Students share patriotic essays for DAR contest
By Steve Herring
Published in News on April 23, 2012 1:46 PM
Norma Griffin, left, hands Briana Barnes her award during the Daughters of the American Revolution essay award ceremony. The essays submitted included topics such as Christopher Columbus and the War of 1812. Students from schools around the county entered the contest.
Home-schooled high school senior Heather Aycock enjoys competing in the Daughters of the American Revolution's American History and Christopher Columbus essay competitions -- not just for the research as much as self-satisfaction of a job well done.
"I like more than research seeing it finished and being able to step back from it and say, 'I did that,'" said Miss Aycock, who attends New Beginning Christian Academy. "Seeing the work finished is really inspiring to me that I could do something well if I really try."
Miss Aycock was among the winners of the American History, Christopher Columbus and Good Citizen Awards for the David Williams Chapter of the Daughters of the American Revolution who were honored at a reception at the Wayne County Museum on April 17.

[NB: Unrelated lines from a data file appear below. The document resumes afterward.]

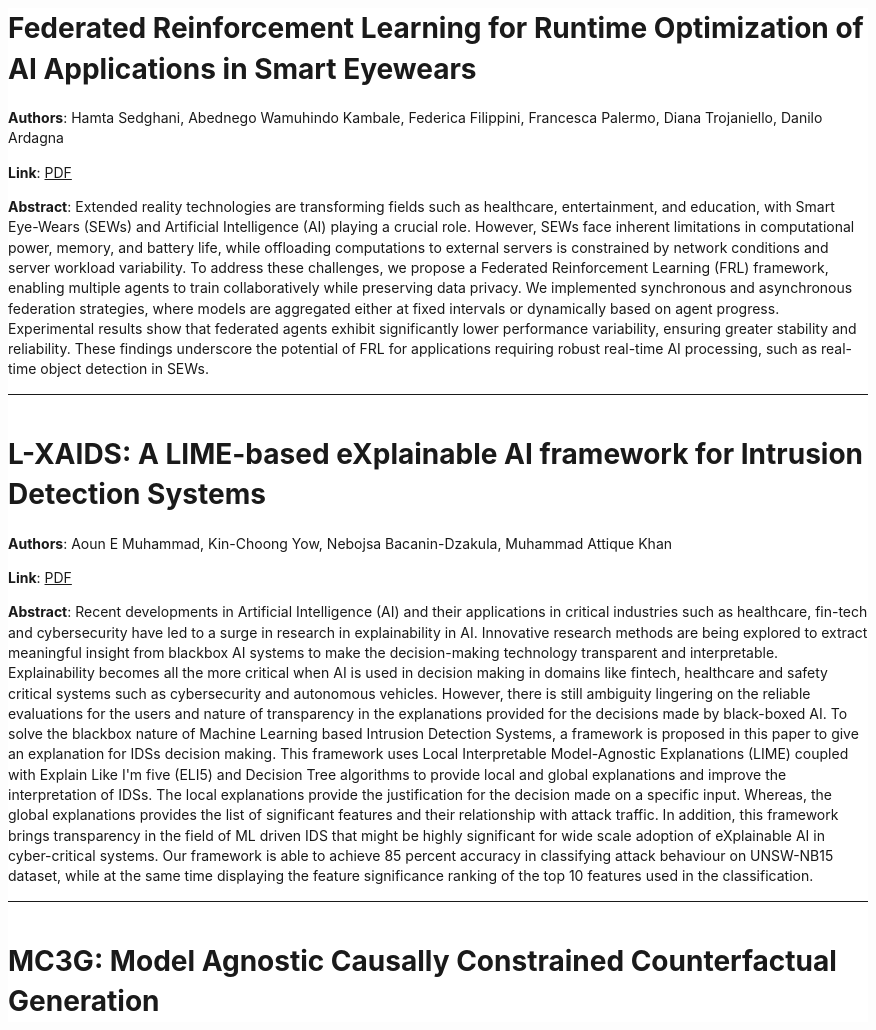 # Federated Reinforcement Learning for Runtime Optimization of AI Applications in Smart Eyewears 

**Authors**: Hamta Sedghani, Abednego Wamuhindo Kambale, Federica Filippini, Francesca Palermo, Diana Trojaniello, Danilo Ardagna  

**Link**: [PDF](https://arxiv.org/pdf/2508.17262)  

**Abstract**: Extended reality technologies are transforming fields such as healthcare, entertainment, and education, with Smart Eye-Wears (SEWs) and Artificial Intelligence (AI) playing a crucial role. However, SEWs face inherent limitations in computational power, memory, and battery life, while offloading computations to external servers is constrained by network conditions and server workload variability. To address these challenges, we propose a Federated Reinforcement Learning (FRL) framework, enabling multiple agents to train collaboratively while preserving data privacy. We implemented synchronous and asynchronous federation strategies, where models are aggregated either at fixed intervals or dynamically based on agent progress. Experimental results show that federated agents exhibit significantly lower performance variability, ensuring greater stability and reliability. These findings underscore the potential of FRL for applications requiring robust real-time AI processing, such as real-time object detection in SEWs. 

---
# L-XAIDS: A LIME-based eXplainable AI framework for Intrusion Detection Systems 

**Authors**: Aoun E Muhammad, Kin-Choong Yow, Nebojsa Bacanin-Dzakula, Muhammad Attique Khan  

**Link**: [PDF](https://arxiv.org/pdf/2508.17244)  

**Abstract**: Recent developments in Artificial Intelligence (AI) and their applications in critical industries such as healthcare, fin-tech and cybersecurity have led to a surge in research in explainability in AI. Innovative research methods are being explored to extract meaningful insight from blackbox AI systems to make the decision-making technology transparent and interpretable. Explainability becomes all the more critical when AI is used in decision making in domains like fintech, healthcare and safety critical systems such as cybersecurity and autonomous vehicles. However, there is still ambiguity lingering on the reliable evaluations for the users and nature of transparency in the explanations provided for the decisions made by black-boxed AI. To solve the blackbox nature of Machine Learning based Intrusion Detection Systems, a framework is proposed in this paper to give an explanation for IDSs decision making. This framework uses Local Interpretable Model-Agnostic Explanations (LIME) coupled with Explain Like I'm five (ELI5) and Decision Tree algorithms to provide local and global explanations and improve the interpretation of IDSs. The local explanations provide the justification for the decision made on a specific input. Whereas, the global explanations provides the list of significant features and their relationship with attack traffic. In addition, this framework brings transparency in the field of ML driven IDS that might be highly significant for wide scale adoption of eXplainable AI in cyber-critical systems. Our framework is able to achieve 85 percent accuracy in classifying attack behaviour on UNSW-NB15 dataset, while at the same time displaying the feature significance ranking of the top 10 features used in the classification. 

---
# MC3G: Model Agnostic Causally Constrained Counterfactual Generation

"I know this is the DAR, so always you try to make it very patriotic," she said. "I think once I get my lead-in, my angle develops. In my paper, I talked about all of these people that were born throughout history leading up to today. But certain ones made an impact on our American history because of who they were and what they represented.
"Like I wrote, 'To make a true difference the actions that we choose must be done with conviction, wisdom, unwavering faith and courage.' And how one person who exhibited these qualities can set the stage for other accomplishments of other heroes is Christopher Columbus. I tied that into how he affected our world today."
Columbus gave people inspiration and showed that people can make a difference if they have courage to try new things, she said.
The essay competition, which attracted 115 students, is a tradition of the David Williams Chapter of the DAR, which will celebrate its centennial in 2014.
"I think (the contest) is very important," said Norma Griffin, chairwoman of the chapter's American History Committee. "The history that these kids get by doing the research is absolutely wonderful. I think sometimes that we don't put as much emphasis on history as we should.
"We have a wonderful (country) and we have just got to somehow keep that idea going. I really do feel strongly about that part of it."
The American History essay competition is for grades five through eight and the Christopher Columbus essay for grades nine through 12.
The winners for the American History essay competition were Tony Allen Barbour, grade 5; Lauren Anne French, grade 6; Benjamin Joseph Eisenhauer, grade 7; and Connor James Shaw, grade 8.
Each student received a certificate of appreciation and a desk flag from Woodmen of the World. Each grade level winner received a check from the DAR chapter.
Winners of the Christopher Columbus essay contest were Rachel Uzzell, grade 9; Oriana Dawn Aycock, grade 10; Anna Tess Allen, grade 11; and Heather Louise Aycock, grade 12.
Lauren Anne French, Benjamin Joseph Eisenhauer, Connor James Shaw and Heather Louise Aycock were also District IX winners and will receive a certificate and a check from the district.
Carol Goss was chairman of the Christopher Columbus Essay Committee.
Seven Wayne County students were named Good Citizens: James Randolph Crooks, Wayne Country Day; Kelsay Fleming, Charles B. Aycock; Christina Green, Wayne Christian; Robert Johnson, Wayne Early Middle; Michaela Smith, Rosewood High; Wesley Stewart, Eastern Wayne; and Daniel Wallace, Faith Christian.
The Good Citizen program and scholarship contest encourages and rewards the qualities of good citizenship. It's open to all seniors in public or private high schools in good standing.